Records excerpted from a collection
━━━━━━━━━━

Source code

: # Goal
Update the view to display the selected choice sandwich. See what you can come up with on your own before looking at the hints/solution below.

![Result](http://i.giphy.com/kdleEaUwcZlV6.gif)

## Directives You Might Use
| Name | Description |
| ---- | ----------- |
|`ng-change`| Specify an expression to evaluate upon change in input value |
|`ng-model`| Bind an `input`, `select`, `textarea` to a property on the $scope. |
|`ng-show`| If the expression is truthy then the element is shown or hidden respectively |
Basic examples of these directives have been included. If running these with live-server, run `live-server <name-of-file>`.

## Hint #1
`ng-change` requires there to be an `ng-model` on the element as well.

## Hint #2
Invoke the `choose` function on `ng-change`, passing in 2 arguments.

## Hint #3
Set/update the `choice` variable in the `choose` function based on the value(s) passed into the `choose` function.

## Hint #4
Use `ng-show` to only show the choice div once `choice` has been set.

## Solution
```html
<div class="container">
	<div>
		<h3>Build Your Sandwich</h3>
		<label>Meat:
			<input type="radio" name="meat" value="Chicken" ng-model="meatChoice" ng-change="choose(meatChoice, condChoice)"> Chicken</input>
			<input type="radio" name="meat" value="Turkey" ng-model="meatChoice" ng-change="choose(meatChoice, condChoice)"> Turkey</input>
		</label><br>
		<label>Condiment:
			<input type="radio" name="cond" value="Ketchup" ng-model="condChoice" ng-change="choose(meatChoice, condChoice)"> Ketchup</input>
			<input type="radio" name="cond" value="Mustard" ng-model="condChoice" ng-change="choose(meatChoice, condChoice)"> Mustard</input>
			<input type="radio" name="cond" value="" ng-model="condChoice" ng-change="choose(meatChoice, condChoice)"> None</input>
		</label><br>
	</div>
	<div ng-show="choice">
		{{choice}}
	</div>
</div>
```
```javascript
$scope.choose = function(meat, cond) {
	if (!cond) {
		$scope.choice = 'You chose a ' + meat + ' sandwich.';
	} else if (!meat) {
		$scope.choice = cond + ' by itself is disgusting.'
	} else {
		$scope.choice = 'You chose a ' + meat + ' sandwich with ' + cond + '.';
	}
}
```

━━━━━━━━━━

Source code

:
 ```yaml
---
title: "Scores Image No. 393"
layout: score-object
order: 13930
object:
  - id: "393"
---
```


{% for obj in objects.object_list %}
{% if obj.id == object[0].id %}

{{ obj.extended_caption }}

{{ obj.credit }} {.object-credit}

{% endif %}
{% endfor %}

━━━━━━━━━━

> INSTRUCTIONS TO FOLLOW
Within the data, how many lines hold the word "choose"? State the number alone.

> SOLUTION
8